§ **Aim of the exercise**:
Please copy out every line of the listing below in which the word "size" appears.

§ **Supplied data**:
#####
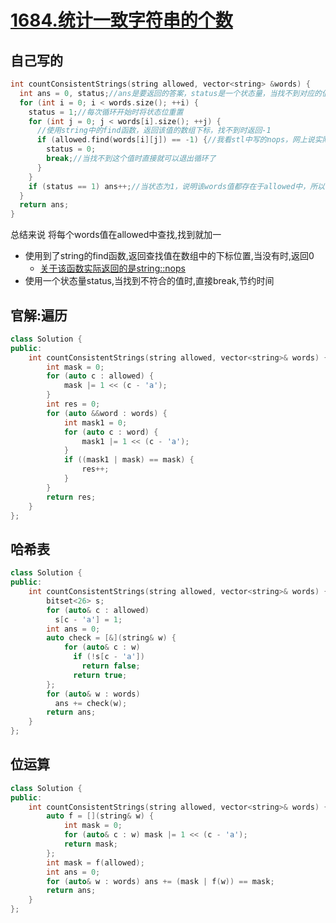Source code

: # [1684.统计一致字符串的个数](https://leetcode.cn/problems/count-the-number-of-consistent-strings/)

## 自己写的

```c++
int countConsistentStrings(string allowed, vector<string> &words) {
  int ans = 0, status;//ans是要返回的答案，status是一个状态量，当找不到对应的值时，置为0
  for (int i = 0; i < words.size(); ++i) {
    status = 1;//每次循环开始时将状态位重置
    for (int j = 0; j < words[i].size(); ++j) {
      //使用string中的find函数，返回该值的数组下标，找不到时返回-1
      if (allowed.find(words[i][j]) == -1) {//我看stl中写的nops，网上说实际上找不到返回的是-1
        status = 0;
        break;//当找不到这个值时直接就可以退出循环了
      }
    }
    if (status == 1) ans++;//当状态为1，说明该words值都存在于allowed中，所以计数器加一
  }
  return ans;
}
```

总结来说 将每个words值在allowed中查找,找到就加一

- 使用到了string的find函数,返回查找值在数组中的下标位置,当没有时,返回0
    - [关于该函数实际返回的是string::nops](https://zhuanlan.zhihu.com/p/451132576)
- 使用一个状态量status,当找到不符合的值时,直接break,节约时间

## 官解:遍历

```c++
class Solution {
public:
    int countConsistentStrings(string allowed, vector<string>& words) {
        int mask = 0;
        for (auto c : allowed) {
            mask |= 1 << (c - 'a');
        }
        int res = 0;
        for (auto &&word : words) {
            int mask1 = 0;
            for (auto c : word) {
                mask1 |= 1 << (c - 'a');
            }
            if ((mask1 | mask) == mask) {
                res++;
            }
        }
        return res;
    }
};
```

## 哈希表

```c++
class Solution {
public:
    int countConsistentStrings(string allowed, vector<string>& words) {
        bitset<26> s;
        for (auto& c : allowed) 
          s[c - 'a'] = 1;
        int ans = 0;
        auto check = [&](string& w) {
            for (auto& c : w) 
              if (!s[c - 'a']) 
                return false;
              return true;
        };
        for (auto& w : words) 
          ans += check(w);
        return ans;
    }
};
```

## 位运算

```c++
class Solution {
public:
    int countConsistentStrings(string allowed, vector<string>& words) {
        auto f = [](string& w) {
            int mask = 0;
            for (auto& c : w) mask |= 1 << (c - 'a');
            return mask;
        };
        int mask = f(allowed);
        int ans = 0;
        for (auto& w : words) ans += (mask | f(w)) == mask;
        return ans;
    }
};
```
#####
§ **Response area**:
  for (int i = 0; i < words.size(); ++i) {
    for (int j = 0; j < words[i].size(); ++j) {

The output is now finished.